The Louisiana Lions Eye Bank is hosting their inaugural Eye Ball on Oct. 19 at the Bossier Hilton Garden Inn Ballroom.

The Halloween-themed costume party will last from 7 p.m. until midnight and feature live music, food, a cash bar, carnival games, raffles to win prizes and more.

An event to raise money and awareness, the bank hopes to use this event to educate others on their mission to restoring sight to the visually impaired.

“[The Eye Ball] will be a fun night full of contests, games, prizes, drinking, eating and music,” Tony Simpson, marketing and education coordinator for the eye bank, said. “Then, we get to make people aware of what we do, and that’s the greatest thing. When it comes down to it all, we just want people to know the reason they’re there.”

Simpson said they plan to make this an annual event, giving the bank more of a community presence.

“We’re one of the best-kept secrets in Shreveport,” Denise Odom, executive director for the eye bank, said. “A lot of the people we talk to don’t even know we exist.
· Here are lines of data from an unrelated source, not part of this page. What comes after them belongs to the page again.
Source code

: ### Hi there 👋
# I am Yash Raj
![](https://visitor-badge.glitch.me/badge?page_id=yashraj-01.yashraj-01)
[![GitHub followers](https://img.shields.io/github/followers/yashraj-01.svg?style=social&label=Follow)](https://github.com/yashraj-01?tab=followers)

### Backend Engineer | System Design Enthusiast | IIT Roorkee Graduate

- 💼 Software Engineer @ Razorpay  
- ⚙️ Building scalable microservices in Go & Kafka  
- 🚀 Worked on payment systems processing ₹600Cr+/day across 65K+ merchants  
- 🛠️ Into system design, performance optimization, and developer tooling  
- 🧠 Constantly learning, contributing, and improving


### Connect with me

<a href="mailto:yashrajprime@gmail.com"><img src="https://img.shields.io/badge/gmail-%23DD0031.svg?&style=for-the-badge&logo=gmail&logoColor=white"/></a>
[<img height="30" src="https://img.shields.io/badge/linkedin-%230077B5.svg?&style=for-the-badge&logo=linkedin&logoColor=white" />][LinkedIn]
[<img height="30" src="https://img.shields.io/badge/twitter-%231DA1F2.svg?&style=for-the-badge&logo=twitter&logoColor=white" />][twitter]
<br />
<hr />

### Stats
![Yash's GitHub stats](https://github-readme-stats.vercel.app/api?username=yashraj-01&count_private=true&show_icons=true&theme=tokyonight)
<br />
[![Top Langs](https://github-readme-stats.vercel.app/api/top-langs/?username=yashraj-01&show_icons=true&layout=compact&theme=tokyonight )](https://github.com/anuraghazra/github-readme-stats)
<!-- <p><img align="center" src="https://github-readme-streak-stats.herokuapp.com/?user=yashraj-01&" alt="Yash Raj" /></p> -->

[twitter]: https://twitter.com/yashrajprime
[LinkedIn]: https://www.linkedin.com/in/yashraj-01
The concept of an eye bank can be a hard concept for people to understand, unless they have a family member, or even themselves, that have had to actually have a transplant done.”

Established in 1981, the Louisiana Lions Eye Bank is one of three eye banks in Louisiana, covering the largest area with 33 northern parishes, stretching from Texas to Mississippi. They are a 501(c)3 nonprofit organization that match donors with surgeons who are seeking corneas for transplant for their patients. Because of time constraints with recovering from donors, the staff work on-call hours and can sometimes face special challenges.

“We have a lot of people who sign up to be donors, but they neglect to discuss it with their family members,” Odom said. “Then we have to approach [the next of kin] at really difficult times; they’re grieving the death of their loved one, and we have to tell them that their [family member] was on our registry as a cornea donor, and we’d like to come in and make their wishes happen. We typically get good reception most of the time, but there are times when they say they were never talked to about that, and they don’t [want to allow the procedure].”

Both Simpson and Odom agree that if nothing else, their main goal for the Eye Ball is to raise eye and donor awareness. They work with other eye banks so patients don’t have to be on a waiting list, which can sometimes be months or years, and said one thing they are most in need of is more donors.

“We have a huge population in our area, so you’d expect we’d have more donors,” Odom said. “But we don’t. A big reason is a lot of the time, families will decline the donation.”

Odom has worked in the ophthalmology community for more than 25 years and has seen the other side of the situation.

“When you watch someone seeing for the first time in years and be able to see things we take for granted, I can’t tell you how many times we all break down and cry. It has a huge emotional impact on you,” she said.

“[With] every person who is a donor that we recover on, two people get sight within the first five days of that recovery,” Odom said. “[That donation] changes two lives.”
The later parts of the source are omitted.